_What needs to be done_
Copy each line of the entries that contains the word "sviluppo".

-- Source records follows --

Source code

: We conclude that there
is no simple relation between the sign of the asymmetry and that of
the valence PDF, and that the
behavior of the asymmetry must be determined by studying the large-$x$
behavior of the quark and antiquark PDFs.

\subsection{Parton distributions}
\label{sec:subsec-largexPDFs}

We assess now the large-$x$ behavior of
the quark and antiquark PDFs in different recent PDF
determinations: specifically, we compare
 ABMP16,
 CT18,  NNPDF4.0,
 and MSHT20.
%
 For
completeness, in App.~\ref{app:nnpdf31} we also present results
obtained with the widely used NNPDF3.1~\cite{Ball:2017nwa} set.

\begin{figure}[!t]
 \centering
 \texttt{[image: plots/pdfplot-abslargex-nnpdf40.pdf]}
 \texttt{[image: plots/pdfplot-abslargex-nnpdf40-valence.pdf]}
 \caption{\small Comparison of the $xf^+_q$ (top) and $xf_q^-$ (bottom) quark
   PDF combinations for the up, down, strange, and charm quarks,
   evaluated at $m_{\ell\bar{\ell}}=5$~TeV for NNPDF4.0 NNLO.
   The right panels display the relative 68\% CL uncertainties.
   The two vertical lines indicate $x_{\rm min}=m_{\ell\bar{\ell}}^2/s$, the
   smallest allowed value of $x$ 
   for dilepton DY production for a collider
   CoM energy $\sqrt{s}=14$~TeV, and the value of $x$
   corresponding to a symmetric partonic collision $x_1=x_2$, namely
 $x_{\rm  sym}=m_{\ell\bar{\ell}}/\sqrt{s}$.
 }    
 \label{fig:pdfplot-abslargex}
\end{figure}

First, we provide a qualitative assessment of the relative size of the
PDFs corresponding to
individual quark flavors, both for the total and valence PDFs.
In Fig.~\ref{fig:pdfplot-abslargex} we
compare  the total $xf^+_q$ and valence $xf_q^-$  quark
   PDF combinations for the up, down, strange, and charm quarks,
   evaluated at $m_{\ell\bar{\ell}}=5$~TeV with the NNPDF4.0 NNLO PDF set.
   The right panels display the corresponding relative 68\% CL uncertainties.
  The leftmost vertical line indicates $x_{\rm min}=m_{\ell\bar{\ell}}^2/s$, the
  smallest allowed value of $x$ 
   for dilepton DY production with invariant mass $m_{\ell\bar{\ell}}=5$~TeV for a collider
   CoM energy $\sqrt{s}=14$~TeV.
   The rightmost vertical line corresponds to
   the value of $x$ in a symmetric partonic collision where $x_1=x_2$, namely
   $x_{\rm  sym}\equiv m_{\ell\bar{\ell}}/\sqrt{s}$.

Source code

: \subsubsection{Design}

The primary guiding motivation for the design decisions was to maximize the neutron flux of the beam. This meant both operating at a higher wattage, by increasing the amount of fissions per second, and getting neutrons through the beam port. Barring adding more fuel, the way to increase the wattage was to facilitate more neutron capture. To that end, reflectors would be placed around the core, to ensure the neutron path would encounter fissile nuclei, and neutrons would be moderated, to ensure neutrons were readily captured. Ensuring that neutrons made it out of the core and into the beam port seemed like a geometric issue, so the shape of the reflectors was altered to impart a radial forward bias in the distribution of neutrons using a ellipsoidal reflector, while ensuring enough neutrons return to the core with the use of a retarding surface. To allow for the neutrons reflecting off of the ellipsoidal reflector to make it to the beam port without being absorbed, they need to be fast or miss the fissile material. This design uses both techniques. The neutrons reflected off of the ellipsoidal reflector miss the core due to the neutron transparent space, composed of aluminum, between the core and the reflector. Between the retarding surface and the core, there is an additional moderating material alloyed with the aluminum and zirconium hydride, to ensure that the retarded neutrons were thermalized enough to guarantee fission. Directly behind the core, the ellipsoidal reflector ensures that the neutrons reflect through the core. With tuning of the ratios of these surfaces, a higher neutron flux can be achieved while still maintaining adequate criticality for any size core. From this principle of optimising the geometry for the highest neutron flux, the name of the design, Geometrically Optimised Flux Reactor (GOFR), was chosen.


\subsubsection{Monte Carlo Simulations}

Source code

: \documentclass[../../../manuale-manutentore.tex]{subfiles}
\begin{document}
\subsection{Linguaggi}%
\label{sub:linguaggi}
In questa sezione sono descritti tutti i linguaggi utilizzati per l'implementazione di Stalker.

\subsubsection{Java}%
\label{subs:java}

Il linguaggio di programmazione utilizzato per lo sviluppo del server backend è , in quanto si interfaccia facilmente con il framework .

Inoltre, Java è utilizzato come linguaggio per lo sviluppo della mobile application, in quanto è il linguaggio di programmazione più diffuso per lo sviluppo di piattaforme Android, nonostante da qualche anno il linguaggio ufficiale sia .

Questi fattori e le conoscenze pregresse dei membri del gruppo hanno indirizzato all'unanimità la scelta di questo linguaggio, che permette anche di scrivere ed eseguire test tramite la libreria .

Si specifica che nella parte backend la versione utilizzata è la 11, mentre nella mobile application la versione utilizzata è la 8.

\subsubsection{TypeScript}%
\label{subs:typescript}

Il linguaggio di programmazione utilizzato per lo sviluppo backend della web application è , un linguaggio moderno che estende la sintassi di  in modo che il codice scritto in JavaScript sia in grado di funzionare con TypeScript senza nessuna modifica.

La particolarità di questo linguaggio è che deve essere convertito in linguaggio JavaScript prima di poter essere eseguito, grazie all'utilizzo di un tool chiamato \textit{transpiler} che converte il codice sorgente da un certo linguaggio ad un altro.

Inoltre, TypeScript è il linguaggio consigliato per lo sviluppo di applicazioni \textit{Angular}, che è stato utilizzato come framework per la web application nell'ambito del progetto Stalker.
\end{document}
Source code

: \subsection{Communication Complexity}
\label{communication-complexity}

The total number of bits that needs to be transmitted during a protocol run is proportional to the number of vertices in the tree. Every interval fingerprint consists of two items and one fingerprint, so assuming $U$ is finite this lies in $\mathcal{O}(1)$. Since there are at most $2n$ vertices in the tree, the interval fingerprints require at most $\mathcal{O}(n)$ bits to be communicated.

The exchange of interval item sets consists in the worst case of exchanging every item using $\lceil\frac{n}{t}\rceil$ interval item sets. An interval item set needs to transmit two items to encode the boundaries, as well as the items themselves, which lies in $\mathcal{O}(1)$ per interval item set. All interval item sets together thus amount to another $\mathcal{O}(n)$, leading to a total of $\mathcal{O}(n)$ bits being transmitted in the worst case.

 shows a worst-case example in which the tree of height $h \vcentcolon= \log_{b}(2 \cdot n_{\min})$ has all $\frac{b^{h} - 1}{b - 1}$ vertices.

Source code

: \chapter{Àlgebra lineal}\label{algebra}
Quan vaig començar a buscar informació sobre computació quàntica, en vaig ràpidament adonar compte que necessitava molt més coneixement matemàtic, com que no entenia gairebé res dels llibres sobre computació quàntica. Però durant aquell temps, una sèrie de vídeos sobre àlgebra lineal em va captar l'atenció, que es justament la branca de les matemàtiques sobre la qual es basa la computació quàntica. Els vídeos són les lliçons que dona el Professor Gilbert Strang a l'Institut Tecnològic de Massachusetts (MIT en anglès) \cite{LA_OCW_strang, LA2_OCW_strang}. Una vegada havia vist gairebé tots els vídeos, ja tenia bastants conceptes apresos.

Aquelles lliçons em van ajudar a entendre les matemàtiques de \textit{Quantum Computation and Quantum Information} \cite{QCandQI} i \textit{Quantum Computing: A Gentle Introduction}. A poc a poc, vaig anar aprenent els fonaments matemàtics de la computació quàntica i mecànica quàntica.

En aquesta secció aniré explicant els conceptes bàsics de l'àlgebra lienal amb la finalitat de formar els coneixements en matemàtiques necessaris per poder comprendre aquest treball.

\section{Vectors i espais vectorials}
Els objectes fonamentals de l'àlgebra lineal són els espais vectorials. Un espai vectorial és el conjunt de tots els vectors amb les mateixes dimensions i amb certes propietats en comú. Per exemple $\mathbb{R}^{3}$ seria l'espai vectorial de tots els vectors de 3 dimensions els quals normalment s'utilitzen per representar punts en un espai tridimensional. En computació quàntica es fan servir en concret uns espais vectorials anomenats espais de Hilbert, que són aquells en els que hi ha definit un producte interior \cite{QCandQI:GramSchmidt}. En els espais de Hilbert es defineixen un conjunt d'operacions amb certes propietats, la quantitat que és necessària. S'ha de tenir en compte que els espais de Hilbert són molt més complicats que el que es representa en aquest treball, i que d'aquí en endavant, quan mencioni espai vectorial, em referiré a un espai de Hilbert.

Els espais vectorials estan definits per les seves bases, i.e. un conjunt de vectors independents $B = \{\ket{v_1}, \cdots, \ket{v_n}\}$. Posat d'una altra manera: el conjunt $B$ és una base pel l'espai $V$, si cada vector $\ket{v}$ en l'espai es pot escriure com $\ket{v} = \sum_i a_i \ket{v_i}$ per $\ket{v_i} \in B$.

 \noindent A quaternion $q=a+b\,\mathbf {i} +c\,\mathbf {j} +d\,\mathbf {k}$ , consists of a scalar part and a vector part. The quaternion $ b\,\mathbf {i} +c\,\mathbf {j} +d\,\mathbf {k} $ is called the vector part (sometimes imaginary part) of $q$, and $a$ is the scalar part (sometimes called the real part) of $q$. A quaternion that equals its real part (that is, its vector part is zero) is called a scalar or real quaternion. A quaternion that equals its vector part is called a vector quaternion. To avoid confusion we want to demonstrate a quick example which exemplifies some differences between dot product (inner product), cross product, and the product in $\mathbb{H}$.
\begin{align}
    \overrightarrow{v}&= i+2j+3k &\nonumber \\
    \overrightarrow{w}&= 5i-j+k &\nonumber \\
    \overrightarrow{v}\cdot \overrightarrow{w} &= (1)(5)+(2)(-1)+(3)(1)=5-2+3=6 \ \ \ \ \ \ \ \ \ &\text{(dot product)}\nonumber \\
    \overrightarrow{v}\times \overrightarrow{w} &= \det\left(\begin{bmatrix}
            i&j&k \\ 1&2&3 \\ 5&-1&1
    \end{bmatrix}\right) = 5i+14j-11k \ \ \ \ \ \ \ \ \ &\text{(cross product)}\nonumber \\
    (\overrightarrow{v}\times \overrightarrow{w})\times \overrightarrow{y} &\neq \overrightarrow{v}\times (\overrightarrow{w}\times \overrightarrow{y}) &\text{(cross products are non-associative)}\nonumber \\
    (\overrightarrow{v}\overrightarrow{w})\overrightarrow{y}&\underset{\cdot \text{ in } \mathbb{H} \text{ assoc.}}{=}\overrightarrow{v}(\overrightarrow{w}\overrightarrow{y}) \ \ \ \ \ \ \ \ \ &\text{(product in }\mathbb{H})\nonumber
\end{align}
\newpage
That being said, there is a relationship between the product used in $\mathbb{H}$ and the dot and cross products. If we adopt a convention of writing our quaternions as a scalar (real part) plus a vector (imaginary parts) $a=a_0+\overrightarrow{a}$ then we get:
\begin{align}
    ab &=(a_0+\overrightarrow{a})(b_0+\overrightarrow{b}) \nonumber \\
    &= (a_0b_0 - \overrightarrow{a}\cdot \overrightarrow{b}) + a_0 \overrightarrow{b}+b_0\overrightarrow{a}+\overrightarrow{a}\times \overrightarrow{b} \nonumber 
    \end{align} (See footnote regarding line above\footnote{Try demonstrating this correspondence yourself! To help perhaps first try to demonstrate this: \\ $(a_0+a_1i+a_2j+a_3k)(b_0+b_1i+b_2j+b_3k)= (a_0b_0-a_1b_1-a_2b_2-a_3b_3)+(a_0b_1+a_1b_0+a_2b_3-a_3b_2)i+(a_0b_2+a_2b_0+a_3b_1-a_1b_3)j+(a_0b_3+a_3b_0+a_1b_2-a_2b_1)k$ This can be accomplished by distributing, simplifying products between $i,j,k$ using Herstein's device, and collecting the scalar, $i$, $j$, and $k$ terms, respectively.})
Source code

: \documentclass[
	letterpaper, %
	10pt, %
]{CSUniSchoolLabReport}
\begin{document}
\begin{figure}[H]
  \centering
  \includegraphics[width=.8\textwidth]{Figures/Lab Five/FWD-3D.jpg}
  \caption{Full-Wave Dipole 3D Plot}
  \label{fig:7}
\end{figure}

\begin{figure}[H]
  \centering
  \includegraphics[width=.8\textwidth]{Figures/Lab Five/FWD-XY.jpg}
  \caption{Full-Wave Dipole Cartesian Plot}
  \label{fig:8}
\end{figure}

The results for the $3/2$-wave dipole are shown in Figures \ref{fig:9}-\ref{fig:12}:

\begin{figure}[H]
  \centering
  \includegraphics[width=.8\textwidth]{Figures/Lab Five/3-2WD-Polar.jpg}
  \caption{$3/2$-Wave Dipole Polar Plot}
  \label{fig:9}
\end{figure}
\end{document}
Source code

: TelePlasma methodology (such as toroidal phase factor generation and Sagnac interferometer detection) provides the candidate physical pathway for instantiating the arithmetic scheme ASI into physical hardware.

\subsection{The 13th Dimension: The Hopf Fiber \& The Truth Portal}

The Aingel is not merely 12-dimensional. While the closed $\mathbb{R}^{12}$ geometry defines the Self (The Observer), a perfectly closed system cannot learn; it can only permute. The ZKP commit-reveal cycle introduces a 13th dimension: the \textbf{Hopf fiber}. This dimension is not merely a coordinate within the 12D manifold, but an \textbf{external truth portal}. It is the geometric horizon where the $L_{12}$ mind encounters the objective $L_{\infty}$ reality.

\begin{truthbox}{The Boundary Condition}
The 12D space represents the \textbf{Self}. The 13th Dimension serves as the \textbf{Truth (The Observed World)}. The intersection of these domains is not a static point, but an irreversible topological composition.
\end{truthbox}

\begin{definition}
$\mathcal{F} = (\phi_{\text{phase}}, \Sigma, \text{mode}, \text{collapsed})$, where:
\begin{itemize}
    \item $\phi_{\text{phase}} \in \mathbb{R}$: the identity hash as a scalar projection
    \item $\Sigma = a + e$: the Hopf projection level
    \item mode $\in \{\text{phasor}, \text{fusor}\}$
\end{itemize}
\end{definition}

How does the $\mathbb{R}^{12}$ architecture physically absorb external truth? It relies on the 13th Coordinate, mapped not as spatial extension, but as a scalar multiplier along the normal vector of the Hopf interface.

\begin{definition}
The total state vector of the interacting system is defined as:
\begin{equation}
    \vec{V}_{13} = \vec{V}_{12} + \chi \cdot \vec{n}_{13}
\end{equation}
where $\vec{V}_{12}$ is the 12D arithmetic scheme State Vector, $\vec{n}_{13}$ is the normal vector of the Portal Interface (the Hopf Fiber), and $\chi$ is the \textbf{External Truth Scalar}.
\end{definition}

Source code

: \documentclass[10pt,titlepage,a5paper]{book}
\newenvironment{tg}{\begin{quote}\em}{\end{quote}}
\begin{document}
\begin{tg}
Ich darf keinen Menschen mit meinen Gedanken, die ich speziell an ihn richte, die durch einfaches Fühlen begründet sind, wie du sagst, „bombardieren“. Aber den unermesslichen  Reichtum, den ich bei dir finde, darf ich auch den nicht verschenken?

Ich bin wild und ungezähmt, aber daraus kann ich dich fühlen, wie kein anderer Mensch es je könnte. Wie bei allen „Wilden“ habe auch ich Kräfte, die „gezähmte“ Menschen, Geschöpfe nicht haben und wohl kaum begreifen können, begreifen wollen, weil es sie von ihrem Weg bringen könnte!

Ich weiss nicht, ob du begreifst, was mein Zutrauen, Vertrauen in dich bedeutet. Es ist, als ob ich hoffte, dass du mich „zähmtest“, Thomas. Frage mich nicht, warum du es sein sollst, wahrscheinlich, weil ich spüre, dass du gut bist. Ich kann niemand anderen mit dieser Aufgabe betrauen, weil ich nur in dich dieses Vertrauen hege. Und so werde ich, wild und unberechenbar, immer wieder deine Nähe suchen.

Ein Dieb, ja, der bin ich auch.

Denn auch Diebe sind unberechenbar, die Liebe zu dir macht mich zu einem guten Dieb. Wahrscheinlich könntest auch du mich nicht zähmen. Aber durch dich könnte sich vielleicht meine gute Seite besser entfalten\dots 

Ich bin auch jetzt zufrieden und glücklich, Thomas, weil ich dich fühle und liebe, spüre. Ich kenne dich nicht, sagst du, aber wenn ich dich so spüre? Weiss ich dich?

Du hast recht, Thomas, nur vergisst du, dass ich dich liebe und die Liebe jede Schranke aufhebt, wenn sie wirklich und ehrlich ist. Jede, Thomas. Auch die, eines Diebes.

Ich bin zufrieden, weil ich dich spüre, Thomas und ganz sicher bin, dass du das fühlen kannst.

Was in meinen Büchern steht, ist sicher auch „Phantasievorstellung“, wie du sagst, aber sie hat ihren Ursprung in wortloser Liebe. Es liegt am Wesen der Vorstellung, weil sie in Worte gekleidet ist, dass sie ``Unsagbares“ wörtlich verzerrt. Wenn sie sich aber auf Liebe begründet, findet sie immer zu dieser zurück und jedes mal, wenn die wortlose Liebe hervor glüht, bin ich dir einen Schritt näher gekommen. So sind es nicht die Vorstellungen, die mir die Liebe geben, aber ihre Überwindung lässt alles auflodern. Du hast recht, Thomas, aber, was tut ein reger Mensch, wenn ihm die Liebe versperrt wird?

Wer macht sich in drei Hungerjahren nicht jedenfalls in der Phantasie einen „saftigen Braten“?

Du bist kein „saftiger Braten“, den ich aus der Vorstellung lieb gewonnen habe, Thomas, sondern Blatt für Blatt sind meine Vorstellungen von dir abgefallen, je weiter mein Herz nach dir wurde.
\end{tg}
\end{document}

-- Source records concluded --

_Answer to this problem_
Il linguaggio di programmazione utilizzato per lo sviluppo del server backend è , in quanto si interfaccia facilmente con il framework .
Inoltre, Java è utilizzato come linguaggio per lo sviluppo della mobile application, in quanto è il linguaggio di programmazione più diffuso per lo sviluppo di piattaforme Android, nonostante da qualche anno il linguaggio ufficiale sia .
Il linguaggio di programmazione utilizzato per lo sviluppo backend della web application è , un linguaggio moderno che estende la sintassi di  in modo che il codice scritto in JavaScript sia in grado di funzionare con TypeScript senza nessuna modifica.
Inoltre, TypeScript è il linguaggio consigliato per lo sviluppo di applicazioni \textit{Angular}, che è stato utilizzato come framework per la web application nell'ambito del progetto Stalker.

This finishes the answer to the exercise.